Organix products aren’t fortified with vitamins or minerals because it isn’t permitted with organic food, she said.

The European Union and the American Academy of Pediatrics say commercial food can be added as a compliment to a milk diet as early as four months if the child is developmentally ready, Meike Schmidt, a spokeswoman with Vevey, Switzerland-based Nestle SA, the world’s biggest food company, said in an e-mailed statement.

“Nestle products for infants and young children are carefully prepared to ensure they provide the right balance of nutrients in appropriate amounts for infants and young children, they are safe and meet all regulatory requirements where they are sold, including labeling,” Schmidt said. “Levels of protein, carbohydrate including sugars, fat, vitamins and minerals in baby foods are strictly regulated by legislation which is based on advice from scientific experts.”

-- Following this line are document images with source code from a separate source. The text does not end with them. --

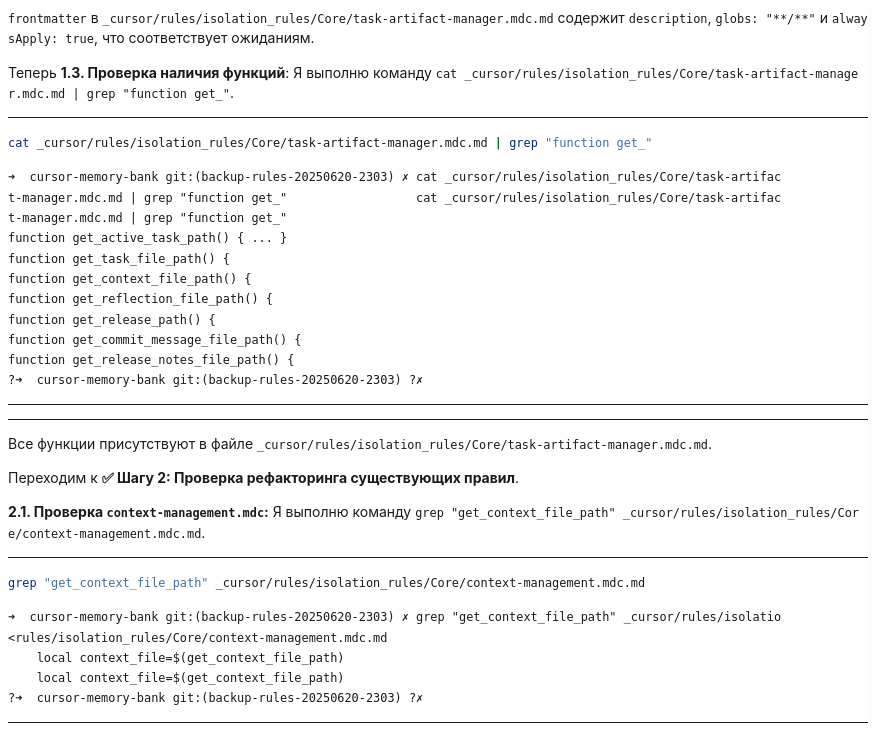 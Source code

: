 
`frontmatter` в `_cursor/rules/isolation_rules/Core/task-artifact-manager.mdc.md` содержит `description`, `globs: "**/**"` и `alwaysApply: true`, что соответствует ожиданиям.

Теперь **1.3. Проверка наличия функций**: Я выполню команду `cat _cursor/rules/isolation_rules/Core/task-artifact-manager.mdc.md | grep "function get_"`.

---

```bash
cat _cursor/rules/isolation_rules/Core/task-artifact-manager.mdc.md | grep "function get_"
```

```
➜  cursor-memory-bank git:(backup-rules-20250620-2303) ✗ cat _cursor/rules/isolation_rules/Core/task-artifac
t-manager.mdc.md | grep "function get_"                  cat _cursor/rules/isolation_rules/Core/task-artifac
t-manager.mdc.md | grep "function get_"
function get_active_task_path() { ... }
function get_task_file_path() {
function get_context_file_path() {
function get_reflection_file_path() {
function get_release_path() {
function get_commit_message_file_path() {
function get_release_notes_file_path() {
?➜  cursor-memory-bank git:(backup-rules-20250620-2303) ?✗
```

---



---

Все функции присутствуют в файле `_cursor/rules/isolation_rules/Core/task-artifact-manager.mdc.md`.

Переходим к **✅ Шагу 2: Проверка рефакторинга существующих правил**.

**2.1. Проверка `context-management.mdc`:** Я выполню команду `grep "get_context_file_path" _cursor/rules/isolation_rules/Core/context-management.mdc.md`.



---

```bash
grep "get_context_file_path" _cursor/rules/isolation_rules/Core/context-management.mdc.md
```

```
➜  cursor-memory-bank git:(backup-rules-20250620-2303) ✗ grep "get_context_file_path" _cursor/rules/isolatio
<rules/isolation_rules/Core/context-management.mdc.md
    local context_file=$(get_context_file_path)
    local context_file=$(get_context_file_path)
?➜  cursor-memory-bank git:(backup-rules-20250620-2303) ?✗
```

---
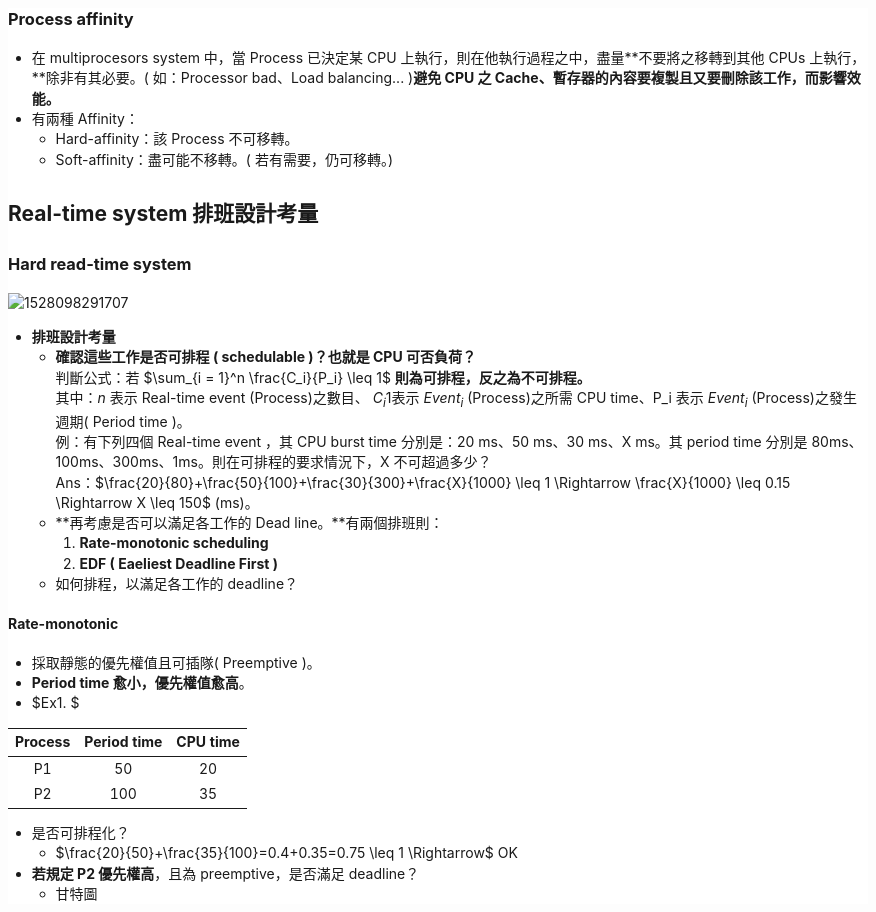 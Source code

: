 
### Process affinity



- 在 multiprocesors system 中，當 Process 已決定某 CPU 上執行，則在他執行過程之中，盡量**不要將之移轉到其他 CPUs 上執行，**除非有其必要。( 如：Processor bad、Load balancing... )**避免 CPU 之 Cache、暫存器的內容要複製且又要刪除該工作，而影響效能。**
- 有兩種 Affinity：
  - Hard-affinity：該 Process 不可移轉。
  - Soft-affinity：盡可能不移轉。( 若有需要，仍可移轉。)



## Real-time system 排班設計考量



### Hard read-time system




![1528098291707](\willywangkaa\images\1528098291707.png)



- **排班設計考量**
  - **確認這些工作是否可排程 ( schedulable )？也就是 CPU 可否負荷？**<br>判斷公式：若 $\sum_{i = 1}^n \frac{C_i}{P_i} \leq 1$ **則為可排程，反之為不可排程。**<br>其中：$n$ 表示 Real-time event (Process)之數目、 $C_i$1表示 $Event_i$ (Process)之所需 CPU time、P_i 表示 $Event_i$ (Process)之發生週期( Period time )。<br>例：有下列四個 Real-time event ，其 CPU burst time 分別是：20 ms、50 ms、30 ms、X ms。其 period time 分別是 80ms、100ms、300ms、1ms。則在可排程的要求情況下，X 不可超過多少？<br>Ans：$\frac{20}{80}+\frac{50}{100}+\frac{30}{300}+\frac{X}{1000} \leq 1 \Rightarrow \frac{X}{1000} \leq 0.15 \Rightarrow X \leq 150$ (ms)。
  - **再考慮是否可以滿足各工作的 Dead line。**有兩個排班則：
    1. **Rate-monotonic scheduling**
    2. **EDF ( Eaeliest Deadline First )**
  - 如何排程，以滿足各工作的 deadline？



#### Rate-monotonic

- 採取靜態的優先權值且可插隊( Preemptive )。
- **Period time 愈小，優先權值愈高**。
- $Ex1. $

| Process | Period time | CPU time |
| :-----: | :---------: | :------: |
|   P1    |     50      |    20    |
|   P2    |     100     |    35    |



- 是否可排程化？
  - $\frac{20}{50}+\frac{35}{100}=0.4+0.35=0.75 \leq 1 \Rightarrow$ OK
- **若規定 P2 優先權高**，且為 preemptive，是否滿足 deadline？
  - 甘特圖
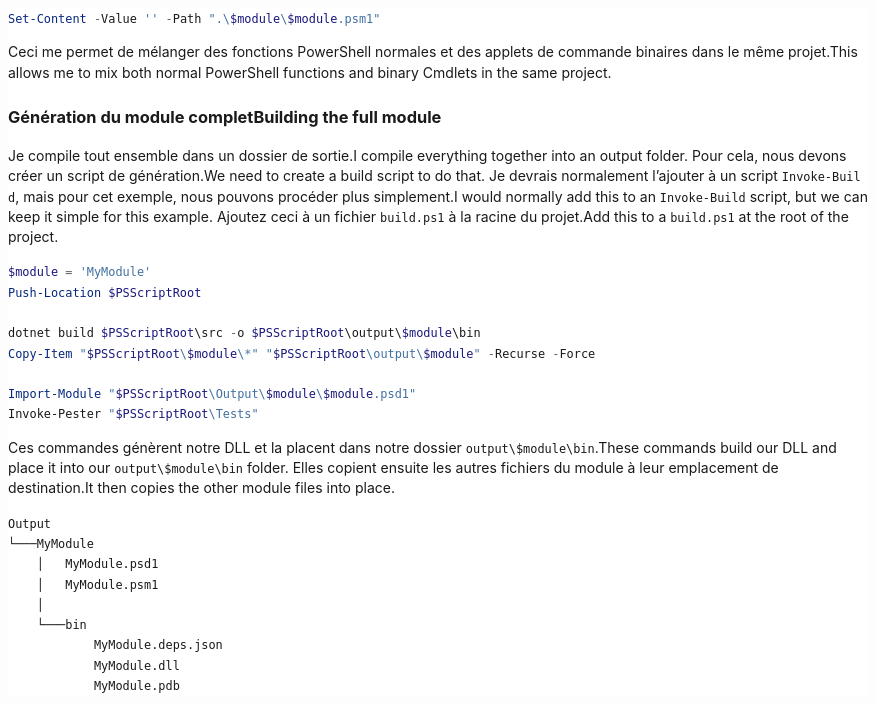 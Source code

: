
 ```powershell
Set-Content -Value '' -Path ".\$module\$module.psm1"
```

<span data-ttu-id="f2c33-156">Ceci me permet de mélanger des fonctions PowerShell normales et des applets de commande binaires dans le même projet.</span><span class="sxs-lookup"><span data-stu-id="f2c33-156">This allows me to mix both normal PowerShell functions and binary Cmdlets in the same project.</span></span>

### <a name="building-the-full-module"></a><span data-ttu-id="f2c33-157">Génération du module complet</span><span class="sxs-lookup"><span data-stu-id="f2c33-157">Building the full module</span></span>

<span data-ttu-id="f2c33-158">Je compile tout ensemble dans un dossier de sortie.</span><span class="sxs-lookup"><span data-stu-id="f2c33-158">I compile everything together into an output folder.</span></span> <span data-ttu-id="f2c33-159">Pour cela, nous devons créer un script de génération.</span><span class="sxs-lookup"><span data-stu-id="f2c33-159">We need to create a build script to do that.</span></span> <span data-ttu-id="f2c33-160">Je devrais normalement l’ajouter à un script `Invoke-Build`, mais pour cet exemple, nous pouvons procéder plus simplement.</span><span class="sxs-lookup"><span data-stu-id="f2c33-160">I would normally add this to an `Invoke-Build` script, but we can keep it simple for this example.</span></span> <span data-ttu-id="f2c33-161">Ajoutez ceci à un fichier `build.ps1` à la racine du projet.</span><span class="sxs-lookup"><span data-stu-id="f2c33-161">Add this to a `build.ps1` at the root of the project.</span></span>

```powershell
$module = 'MyModule'
Push-Location $PSScriptRoot

dotnet build $PSScriptRoot\src -o $PSScriptRoot\output\$module\bin
Copy-Item "$PSScriptRoot\$module\*" "$PSScriptRoot\output\$module" -Recurse -Force

Import-Module "$PSScriptRoot\Output\$module\$module.psd1"
Invoke-Pester "$PSScriptRoot\Tests"
```

<span data-ttu-id="f2c33-162">Ces commandes génèrent notre DLL et la placent dans notre dossier `output\$module\bin`.</span><span class="sxs-lookup"><span data-stu-id="f2c33-162">These commands build our DLL and place it into our `output\$module\bin` folder.</span></span> <span data-ttu-id="f2c33-163">Elles copient ensuite les autres fichiers du module à leur emplacement de destination.</span><span class="sxs-lookup"><span data-stu-id="f2c33-163">It then copies the other module files into place.</span></span>

```
Output
└───MyModule
    │   MyModule.psd1
    │   MyModule.psm1
    │
    └───bin
            MyModule.deps.json
            MyModule.dll
            MyModule.pdb
```
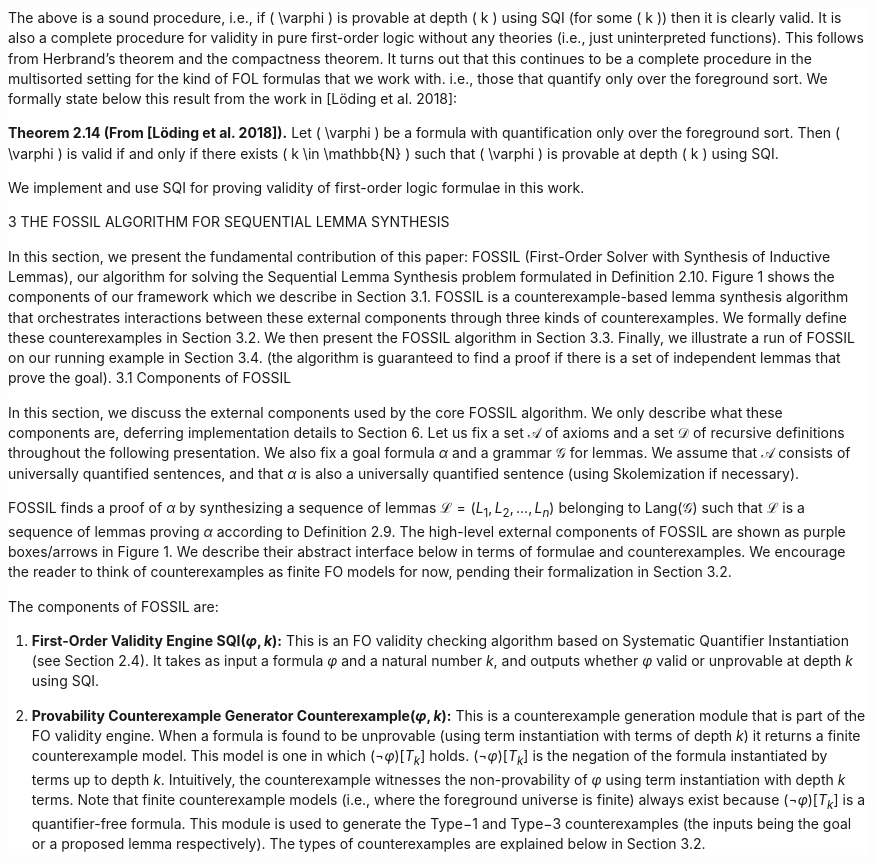 The above is a sound procedure, i.e., if \( \varphi \) is provable at depth \( k \) using SQI (for some \( k \)) then it is clearly valid. It is also a complete procedure for validity in pure first-order logic without any theories (i.e., just uninterpreted functions). This follows from Herbrand’s theorem and the compactness theorem. It turns out that this continues to be a complete procedure in the multisorted setting for the kind of FOL formulas that we work with. i.e., those that quantify only over the foreground sort. We formally state below this result from the work in [Löding et al. 2018]:

**Theorem 2.14 (From [Löding et al. 2018]).** Let \( \varphi \) be a formula with quantification only over the foreground sort. Then \( \varphi \) is valid if and only if there exists \( k \in \mathbb{N} \) such that \( \varphi \) is provable at depth \( k \) using SQI.

We implement and use SQI for proving validity of first-order logic formulae in this work.

3 THE FOSSIL ALGORITHM FOR SEQUENTIAL LEMMA SYNTHESIS

In this section, we present the fundamental contribution of this paper: FOSSIL (First-Order Solver with Synthesis of Inductive Lemmas), our algorithm for solving the Sequential Lemma Synthesis problem formulated in Definition 2.10. Figure 1 shows the components of our framework which we describe in Section 3.1. FOSSIL is a counterexample-based lemma synthesis algorithm that orchestrates interactions between these external components through three kinds of counterexamples. We formally define these counterexamples in Section 3.2. We then present the FOSSIL algorithm in Section 3.3. Finally, we illustrate a run of FOSSIL on our running example in Section 3.4. (the algorithm is guaranteed to find a proof if there is a set of independent lemmas that prove the goal).
3.1 Components of FOSSIL

In this section, we discuss the external components used by the core FOSSIL algorithm. We only describe what these components are, deferring implementation details to Section 6. Let us fix a set $\mathcal{A}$ of axioms and a set $\mathcal{D}$ of recursive definitions throughout the following presentation. We also fix a goal formula $\alpha$ and a grammar $\mathcal{G}$ for lemmas. We assume that $\mathcal{A}$ consists of universally quantified sentences, and that $\alpha$ is also a universally quantified sentence (using Skolemization if necessary).

FOSSIL finds a proof of $\alpha$ by synthesizing a sequence of lemmas $\mathcal{L} = (L_1, L_2, \ldots, L_n)$ belonging to $\text{Lang}(\mathcal{G})$ such that $\mathcal{L}$ is a sequence of lemmas proving $\alpha$ according to Definition 2.9. The high-level external components of FOSSIL are shown as purple boxes/arrows in Figure 1. We describe their abstract interface below in terms of formulae and counterexamples. We encourage the reader to think of counterexamples as finite FO models for now, pending their formalization in Section 3.2.

The components of FOSSIL are:

1. **First-Order Validity Engine SQI($\varphi, k$):** This is an FO validity checking algorithm based on Systematic Quantifier Instantiation (see Section 2.4). It takes as input a formula $\varphi$ and a natural number $k$, and outputs whether $\varphi$ valid or unprovable at depth $k$ using SQI.

2. **Provability Counterexample Generator Counterexample($\varphi, k$):** This is a counterexample generation module that is part of the FO validity engine. When a formula is found to be unprovable (using term instantiation with terms of depth $k$) it returns a finite counterexample model. This model is one in which $(\neg \varphi)[T_k]$ holds. $(\neg \varphi)[T_k]$ is the negation of the formula instantiated by terms up to depth $k$. Intuitively, the counterexample witnesses the non-provability of $\varphi$ using term instantiation with depth $k$ terms. Note that finite counterexample models (i.e., where the foreground universe is finite) always exist because $(\neg \varphi)[T_k]$ is a quantifier-free formula. This module is used to generate the Type−1 and Type−3 counterexamples (the inputs being the goal or a proposed lemma respectively). The types of counterexamples are explained below in Section 3.2.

Ella’s Kitchen supports breastfeeding for 6 months, “however, it may not always be possible or appropriate,” Emma Sykes, a spokeswoman for Ella’s Kitchen, said in an e-mailed statement. “As the study acknowledges, commercial weaning food is created to complement the nutrition gained from baby’s milk.”

Heinz products are prepared to meet babies’ nutritional needs with recipes that provide the right tastes and textures, the Pittsburgh-based company said in an e-mailed statement.

“Generations of parents have trusted Heinz baby foods as safe and nourishing,” Heinz said.